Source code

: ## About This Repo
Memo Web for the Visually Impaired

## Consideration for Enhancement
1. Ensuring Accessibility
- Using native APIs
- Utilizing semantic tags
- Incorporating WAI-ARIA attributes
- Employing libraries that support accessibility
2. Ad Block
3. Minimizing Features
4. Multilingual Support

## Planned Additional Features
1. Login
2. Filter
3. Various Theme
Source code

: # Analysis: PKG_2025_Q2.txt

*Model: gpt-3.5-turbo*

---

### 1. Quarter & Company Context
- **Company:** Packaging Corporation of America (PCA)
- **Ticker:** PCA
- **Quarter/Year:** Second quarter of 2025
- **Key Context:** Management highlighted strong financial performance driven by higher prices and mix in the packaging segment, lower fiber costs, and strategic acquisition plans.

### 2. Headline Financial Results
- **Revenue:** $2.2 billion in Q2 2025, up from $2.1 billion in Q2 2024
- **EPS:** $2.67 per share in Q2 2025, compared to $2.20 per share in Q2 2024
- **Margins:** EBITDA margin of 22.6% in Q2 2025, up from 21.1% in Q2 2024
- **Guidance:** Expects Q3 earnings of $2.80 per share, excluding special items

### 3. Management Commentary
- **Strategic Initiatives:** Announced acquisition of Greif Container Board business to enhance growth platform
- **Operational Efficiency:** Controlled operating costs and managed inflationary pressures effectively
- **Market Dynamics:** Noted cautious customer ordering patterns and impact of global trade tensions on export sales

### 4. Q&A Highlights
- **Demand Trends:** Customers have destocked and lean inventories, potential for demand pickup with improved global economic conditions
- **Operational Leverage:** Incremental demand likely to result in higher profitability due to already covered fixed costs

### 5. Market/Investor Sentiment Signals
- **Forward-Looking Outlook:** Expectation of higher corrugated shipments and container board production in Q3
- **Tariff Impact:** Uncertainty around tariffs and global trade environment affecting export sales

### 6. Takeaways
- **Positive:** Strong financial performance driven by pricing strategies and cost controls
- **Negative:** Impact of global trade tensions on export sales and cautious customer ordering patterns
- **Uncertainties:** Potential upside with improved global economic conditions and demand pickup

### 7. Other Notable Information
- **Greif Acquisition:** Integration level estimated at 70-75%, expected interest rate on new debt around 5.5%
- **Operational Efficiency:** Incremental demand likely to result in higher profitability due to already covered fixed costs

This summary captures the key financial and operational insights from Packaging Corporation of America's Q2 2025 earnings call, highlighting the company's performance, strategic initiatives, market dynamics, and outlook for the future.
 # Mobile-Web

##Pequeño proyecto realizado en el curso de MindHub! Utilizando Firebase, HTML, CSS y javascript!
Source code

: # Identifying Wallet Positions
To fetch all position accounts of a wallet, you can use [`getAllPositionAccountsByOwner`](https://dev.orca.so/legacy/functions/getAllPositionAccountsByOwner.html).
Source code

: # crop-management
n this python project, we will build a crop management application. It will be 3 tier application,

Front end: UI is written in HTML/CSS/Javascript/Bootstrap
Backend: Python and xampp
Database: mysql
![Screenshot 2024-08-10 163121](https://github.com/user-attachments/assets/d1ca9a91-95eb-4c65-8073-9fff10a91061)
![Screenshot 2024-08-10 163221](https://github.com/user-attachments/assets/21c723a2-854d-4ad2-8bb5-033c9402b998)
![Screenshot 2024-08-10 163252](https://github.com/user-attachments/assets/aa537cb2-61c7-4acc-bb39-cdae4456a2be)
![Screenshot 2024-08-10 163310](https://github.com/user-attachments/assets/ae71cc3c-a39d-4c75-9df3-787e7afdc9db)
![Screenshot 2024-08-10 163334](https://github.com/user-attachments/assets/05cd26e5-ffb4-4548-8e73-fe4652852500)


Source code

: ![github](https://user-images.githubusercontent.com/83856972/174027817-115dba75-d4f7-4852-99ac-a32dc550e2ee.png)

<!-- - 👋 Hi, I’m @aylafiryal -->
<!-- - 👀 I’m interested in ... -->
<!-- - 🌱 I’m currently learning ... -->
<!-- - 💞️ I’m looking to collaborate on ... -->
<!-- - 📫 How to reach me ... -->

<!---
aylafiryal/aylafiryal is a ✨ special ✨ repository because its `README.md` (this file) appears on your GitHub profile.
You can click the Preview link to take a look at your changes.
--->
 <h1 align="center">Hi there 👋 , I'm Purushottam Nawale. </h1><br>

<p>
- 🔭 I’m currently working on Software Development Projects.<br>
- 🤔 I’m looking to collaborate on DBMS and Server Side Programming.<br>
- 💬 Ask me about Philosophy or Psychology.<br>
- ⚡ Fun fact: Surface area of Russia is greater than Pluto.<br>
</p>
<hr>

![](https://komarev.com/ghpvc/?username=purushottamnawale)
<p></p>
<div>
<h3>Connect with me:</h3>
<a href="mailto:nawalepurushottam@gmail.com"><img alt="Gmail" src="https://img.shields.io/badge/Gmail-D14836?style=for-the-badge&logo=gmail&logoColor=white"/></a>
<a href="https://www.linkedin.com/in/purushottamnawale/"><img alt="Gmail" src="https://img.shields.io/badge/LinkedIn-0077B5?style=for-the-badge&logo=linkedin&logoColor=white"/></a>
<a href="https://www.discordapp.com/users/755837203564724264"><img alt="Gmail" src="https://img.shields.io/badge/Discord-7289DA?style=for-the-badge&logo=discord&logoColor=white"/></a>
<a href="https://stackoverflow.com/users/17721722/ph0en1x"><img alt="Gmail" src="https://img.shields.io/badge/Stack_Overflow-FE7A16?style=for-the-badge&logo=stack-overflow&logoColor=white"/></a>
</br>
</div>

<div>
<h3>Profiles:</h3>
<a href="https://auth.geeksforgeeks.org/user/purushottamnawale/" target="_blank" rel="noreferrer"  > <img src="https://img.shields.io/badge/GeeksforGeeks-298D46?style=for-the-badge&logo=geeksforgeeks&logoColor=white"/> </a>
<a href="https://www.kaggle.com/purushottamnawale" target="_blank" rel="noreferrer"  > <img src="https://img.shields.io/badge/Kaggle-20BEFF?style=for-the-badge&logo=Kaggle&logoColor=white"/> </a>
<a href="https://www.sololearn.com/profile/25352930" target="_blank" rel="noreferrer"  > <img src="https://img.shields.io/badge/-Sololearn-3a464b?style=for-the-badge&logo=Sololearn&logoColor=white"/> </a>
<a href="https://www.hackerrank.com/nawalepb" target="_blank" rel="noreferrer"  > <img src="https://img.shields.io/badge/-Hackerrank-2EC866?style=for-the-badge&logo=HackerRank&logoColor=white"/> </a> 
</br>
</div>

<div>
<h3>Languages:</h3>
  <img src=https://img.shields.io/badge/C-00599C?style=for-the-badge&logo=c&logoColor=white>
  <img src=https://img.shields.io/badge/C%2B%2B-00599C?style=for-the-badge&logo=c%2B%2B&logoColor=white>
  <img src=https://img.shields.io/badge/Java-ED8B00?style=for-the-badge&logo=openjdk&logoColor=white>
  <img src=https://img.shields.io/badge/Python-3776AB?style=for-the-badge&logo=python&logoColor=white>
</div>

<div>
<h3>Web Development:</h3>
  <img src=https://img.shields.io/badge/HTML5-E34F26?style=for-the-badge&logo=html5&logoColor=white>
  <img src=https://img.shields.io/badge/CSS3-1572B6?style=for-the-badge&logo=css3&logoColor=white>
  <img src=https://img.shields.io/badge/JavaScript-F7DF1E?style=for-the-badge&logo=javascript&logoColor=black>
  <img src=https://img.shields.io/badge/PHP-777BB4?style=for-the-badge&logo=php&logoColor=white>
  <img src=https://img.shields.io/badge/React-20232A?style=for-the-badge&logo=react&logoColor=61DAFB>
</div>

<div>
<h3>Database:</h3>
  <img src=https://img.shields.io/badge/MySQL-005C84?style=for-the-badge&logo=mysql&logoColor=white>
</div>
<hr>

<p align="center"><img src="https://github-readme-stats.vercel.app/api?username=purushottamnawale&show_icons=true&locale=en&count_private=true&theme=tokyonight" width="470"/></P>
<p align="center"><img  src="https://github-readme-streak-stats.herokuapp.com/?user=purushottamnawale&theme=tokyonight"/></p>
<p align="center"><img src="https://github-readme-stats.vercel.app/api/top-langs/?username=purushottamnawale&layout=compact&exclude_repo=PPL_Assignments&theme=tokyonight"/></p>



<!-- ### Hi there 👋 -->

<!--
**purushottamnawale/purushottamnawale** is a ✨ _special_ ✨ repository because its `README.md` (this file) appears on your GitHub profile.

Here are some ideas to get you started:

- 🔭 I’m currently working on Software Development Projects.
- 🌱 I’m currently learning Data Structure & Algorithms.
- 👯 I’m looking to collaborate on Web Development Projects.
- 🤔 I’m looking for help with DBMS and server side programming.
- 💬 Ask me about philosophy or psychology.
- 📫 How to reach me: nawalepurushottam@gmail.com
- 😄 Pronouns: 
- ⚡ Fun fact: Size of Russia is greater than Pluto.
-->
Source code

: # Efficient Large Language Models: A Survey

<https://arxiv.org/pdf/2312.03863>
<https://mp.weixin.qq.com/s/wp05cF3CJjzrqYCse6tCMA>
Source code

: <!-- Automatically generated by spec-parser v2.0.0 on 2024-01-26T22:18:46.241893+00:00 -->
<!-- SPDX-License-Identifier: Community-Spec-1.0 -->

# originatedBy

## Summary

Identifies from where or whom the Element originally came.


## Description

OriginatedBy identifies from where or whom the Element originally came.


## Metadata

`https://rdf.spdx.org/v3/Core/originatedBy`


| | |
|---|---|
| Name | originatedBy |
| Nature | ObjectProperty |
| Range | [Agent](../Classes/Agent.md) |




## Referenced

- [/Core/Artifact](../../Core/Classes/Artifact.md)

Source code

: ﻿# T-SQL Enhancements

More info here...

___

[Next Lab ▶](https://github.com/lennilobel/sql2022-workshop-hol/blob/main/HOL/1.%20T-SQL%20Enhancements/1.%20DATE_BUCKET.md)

_WHAT YOU HAVE TO DO_
The reply should hold only the lines from the first line of the listing above through the line with "### 2. Headline Financial Results", each copied exactly.

_OUTPUT FOR THIS EXERCISE_
Source code

: ## About This Repo
Memo Web for the Visually Impaired

## Consideration for Enhancement
1. Ensuring Accessibility
- Using native APIs
- Utilizing semantic tags
- Incorporating WAI-ARIA attributes
- Employing libraries that support accessibility
2. Ad Block
3. Minimizing Features
4. Multilingual Support

## Planned Additional Features
1. Login
2. Filter
3. Various Theme
Source code

: # Analysis: PKG_2025_Q2.txt

*Model: gpt-3.5-turbo*

---

### 1. Quarter & Company Context
- **Company:** Packaging Corporation of America (PCA)
- **Ticker:** PCA
- **Quarter/Year:** Second quarter of 2025
- **Key Context:** Management highlighted strong financial performance driven by higher prices and mix in the packaging segment, lower fiber costs, and strategic acquisition plans.

### 2. Headline Financial Results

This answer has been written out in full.